One of the key goals of efficiency measures is to decrease energy consumption without reducing quality of life. The beauty of efficiency is that, if done successfully, it can accomplish the same goal with fewer resources. For example, among the wealthiest nations in the world, where living standards are all high, there are significant disparities in yearly greenhouse gas emissions. Switzerland is around 4 tonnes per person, Singapore 5.5, Norway 7 and a half, but Canada, Australia, and the United States all hover above 14 tonnes per capita (Our World in Data). The differences are technology, infrastructure, and behavior.
On the supply side, governments and companies can increase efficiency through incentivizing and creating technological innovation and smart infrastructure, and on the demand side, adopting efficient technologies and behaviors and using more efficient infrastructure are ways countries can achieve high standards of living with far less material and energy consumption (material efficiency is itself a form of energy efficiency as almost all materials come with embodied energy costs).

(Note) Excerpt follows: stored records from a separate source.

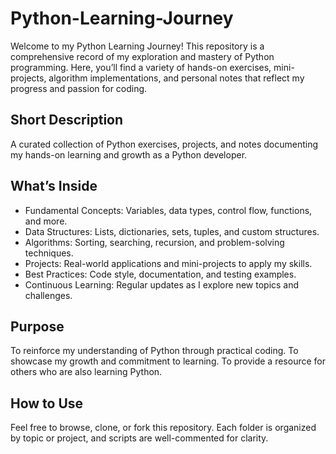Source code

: # Python-Learning-Journey
Welcome to my Python Learning Journey!
This repository is a comprehensive record of my exploration and mastery of Python programming. Here, you’ll find a variety of hands-on exercises, mini-projects, algorithm implementations, and personal notes that reflect my progress and passion for coding.

## Short Description
A curated collection of Python exercises, projects, and notes documenting my hands-on learning and growth as a Python developer.

## What’s Inside
- Fundamental Concepts: Variables, data types, control flow, functions, and more.
- Data Structures: Lists, dictionaries, sets, tuples, and custom structures.
- Algorithms: Sorting, searching, recursion, and problem-solving techniques.
- Projects: Real-world applications and mini-projects to apply my skills.
- Best Practices: Code style, documentation, and testing examples.
- Continuous Learning: Regular updates as I explore new topics and challenges.

## Purpose
To reinforce my understanding of Python through practical coding.
To showcase my growth and commitment to learning.
To provide a resource for others who are also learning Python.
## How to Use
Feel free to browse, clone, or fork this repository.
Each folder is organized by topic or project, and scripts are well-commented for clarity.
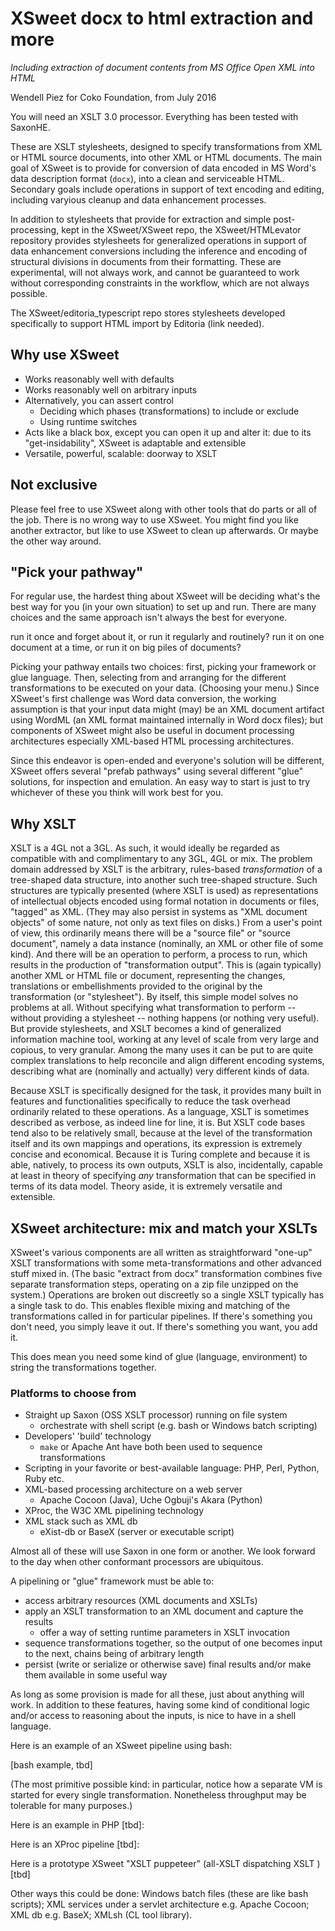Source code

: # XSweet docx to html extraction and more

*Including extraction of document contents from MS Office Open XML into HTML*

Wendell Piez for Coko Foundation, from July 2016

You will need an XSLT 3.0 processor. Everything has been tested with SaxonHE.

These are XSLT stylesheets, designed to specify transformations from XML or HTML source documents, into other XML or HTML documents. The main goal of XSweet is to provide for conversion of data encoded in MS Word's data description format (`docx`), into a clean and serviceable HTML. Secondary goals include operations in support of text encoding and editing, including varyious cleanup and data enhancement processes.

In addition to stylesheets that provide for extraction and simple post-processing, kept in the XSweet/XSweet repo, the XSweet/HTMLevator repository provides stylesheets for generalized operations in support of data enhancement conversions including the inference and encoding of structural divisions in documents from their formatting. These are experimental, will not always work, and cannot be guaranteed to work without corresponding constraints in the workflow, which are not always possible.

The XSweet/editoria_typescript repo stores stylesheets developed specifically to support HTML import by Editoria (link needed).

## Why use XSweet

- Works reasonably well with defaults
- Works reasonably well on arbitrary inputs
- Alternatively, you can assert control
  - Deciding which phases (transformations) to include or exclude
  - Using runtime switches
- Acts like a black box, except you can open it up and alter it: due to its "get-insidability", XSweet is adaptable and extensible
- Versatile, powerful, scalable: doorway to XSLT

## Not exclusive

Please feel free to use XSweet along with other tools that do parts or all of the job. There is no wrong way to use XSweet. You might find you like another extractor, but like to use XSweet to clean up afterwards. Or maybe the other way around.

## "Pick your pathway"

For regular use, the hardest thing about XSweet will be deciding what's the best way for you (in your own situation) to set up and run. There are many choices and the same approach isn't always the best for everyone.

run it once and forget about it, or run it regularly and routinely?
run it on one document at a time, or run it on big piles of documents?

Picking your pathway entails two choices: first, picking your framework or glue language. Then, selecting from and arranging for the different transformations to be executed on your data. (Choosing your menu.) Since XSweet's first challenge was Word data conversion, the working assumption is that your input data might (may) be an XML document artifact using WordML (an XML format maintained internally in Word docx files); but components of XSweet might also be useful in document processing architectures especially XML-based HTML processing architectures.

Since this endeavor is open-ended and everyone's solution will be different, XSweet offers several "prefab pathways" using several different "glue" solutions, for inspection and emulation. An easy way to start is just to try whichever of these you think will work best for you.

## Why XSLT


XSLT is a 4GL not a 3GL. As such, it would ideally be regarded as compatible with and complimentary to any 3GL, 4GL or mix. The problem domain addressed by XSLT is the arbitrary, rules-based *transformation* of a tree-shaped data structure, into another such tree-shaped structure. Such structures are typically presented (where XSLT is used) as representations of intellectual objects encoded using formal notation in documents or files, "tagged" as XML. (They may also persist in systems as "XML document objects" of some nature, not only as text files on disks.) From a user's point of view, this ordinarily means there will be a "source file" or "source document", namely a data instance (nominally, an XML or other file of some kind). And there will be an operation to perform, a process to run, which results in the production of "transformation output". This is (again typically) another XML or HTML file or document, representing the changes, translations or embellishments provided to the original by the transformation (or "stylesheet"). By itself, this simple model solves no problems at all. Without specifying what transformation to perform -- without providing a stylesheet -- nothing happens (or nothing very useful). But provide stylesheets, and XSLT becomes a kind of generalized information machine tool, working at any level of scale from very large and copious, to very granular. Among the many uses it can be put to are quite complex translations to help reconcile and align different encoding systems, describing what are (nominally and actually) very different kinds of data.

Because XSLT is specifically designed for the task, it provides many built in features and functionalities specifically to reduce the task overhead ordinarily related to these operations. As a language, XSLT is sometimes described as verbose, as indeed line for line, it is. But XSLT code bases tend also to be relatively small, because at the level of the transformation itself and its own mappings and operations, its expression is extremely concise and economical. Because it is Turing complete and because it is able, natively, to process its own outputs, XSLT is also, incidentally, capable at least in theory of specifying *any* transformation that can be specified in terms of its data model. Theory aside, it is extremely versatile and extensible.

## XSweet architecture: mix and match your XSLTs

XSweet's various components are all written as straightforward "one-up" XSLT transformations with some meta-transformations and other advanced stuff mixed in. (The basic "extract from docx" transformation combines five separate transformation steps, operating on a zip file unzipped on the system.) Operations are broken out discreetly so a single XSLT typically has a single task to do. This enables flexible mixing and matching of the transformations called in for particular pipelines. If there's something you don't need, you simply leave it out. If there's something you want, you add it.

This does mean you need some kind of glue (language, environment) to string the transformations together.

### Platforms to choose from

* Straight up Saxon (OSS XSLT processor) running on file system
  * orchestrate with shell script (e.g. bash or Windows batch scripting)
* Developers' 'build' technology
  * `make` or Apache Ant have both been used to sequence transformations
* Scripting in your favorite or best-available language: PHP, Perl, Python, Ruby etc.
* XML-based processing architecture on a web server
  * Apache Cocoon (Java), Uche Ogbuji's Akara (Python)
* XProc, the W3C XML pipelining technology
* XML stack such as XML db
  * eXist-db or BaseX (server or executable script)

Almost all of these will use Saxon in one form or another. We look forward to the day when other conformant processors are ubiquitous.

A pipelining or "glue" framework must be able to:

* access arbitrary resources (XML documents and XSLTs)
* apply an XSLT transformation to an XML document and capture the results
  * offer a way of setting runtime parameters in XSLT invocation
* sequence transformations together, so the output of one becomes input to the next, chains being of arbitrary length
* persist (write or serialize or otherwise save) final results and/or make them available in some useful way

As long as some provision is made for all these, just about anything will work. In addition to these features, having some kind of conditional logic and/or access to reasoning about the inputs, is nice to have in a shell language. 

Here is an example of an XSweet pipeline using bash:

[bash example, tbd]

(The most primitive possible kind: in particular, notice how a separate VM is started for every single transformation. Nonetheless throughput may be tolerable for many purposes.)

Here is an example in PHP [tbd]:

Here is an XProc pipeline [tbd]:

Here is a prototype XSweet "XSLT puppeteer" (all-XSLT dispatching XSLT ) [tbd]

Other ways this could be done: Windows batch files (these are like bash scripts); XML services under a servlet architecture e.g. Apache Cocoon; XML db e.g. BaseX; XMLsh (CL tool library).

The One Earth Climate Model (OECM) incorporates various efficiency assumptions into its model that span across technological, infrastructural, and behavioral advances. Doing so predicts a final energy demand of 366 EJ in 2055. In comparison, if current per capita energy consumption was continued, final energy consumption would be 550 EJ, given a projected population of 10 million by the year 2057 (IPCC WGIII Chapter 6).
A study reviewing 153 climate models that attain net-zero emissions demonstrates that the efficiency savings of the OECM may be even greater. As a proxy for a baseline scenario, looking only at models that achieve net zero but don’t keep global temperatures below 2˚C, the median final energy consumption is projected to be 659 EJ the year the models reach net-zero emissions. Depending on your projected baseline, the OECM achieves a reduction in final energy demand of 33%-50% due to deep efficiency gains.
- Technological Efficiency: Our current energy system is majorly inefficient, losing ⅔ of our primary energy to waste heat. Two-thirds of coal’s energy is wasted in the power plant, and nearly 80% of petrol is wasted when burned to propel our cars’ engines. The mere act of electrification, of switching from fossil powered motors to electrical motors, will make our energy system drastically more efficient. Electric motors are 3x more efficient than internal combustion engines, heat pumps are 3-5x more efficient than traditional gas heaters. In general, electrification will be a major boon to efficiency, predicting to decrease our energy needs by 36% by 2050 compared to a world reliant on combustion. Thanks to the steady march of technological progress, solar panels have gotten 10x more efficient in the past decade.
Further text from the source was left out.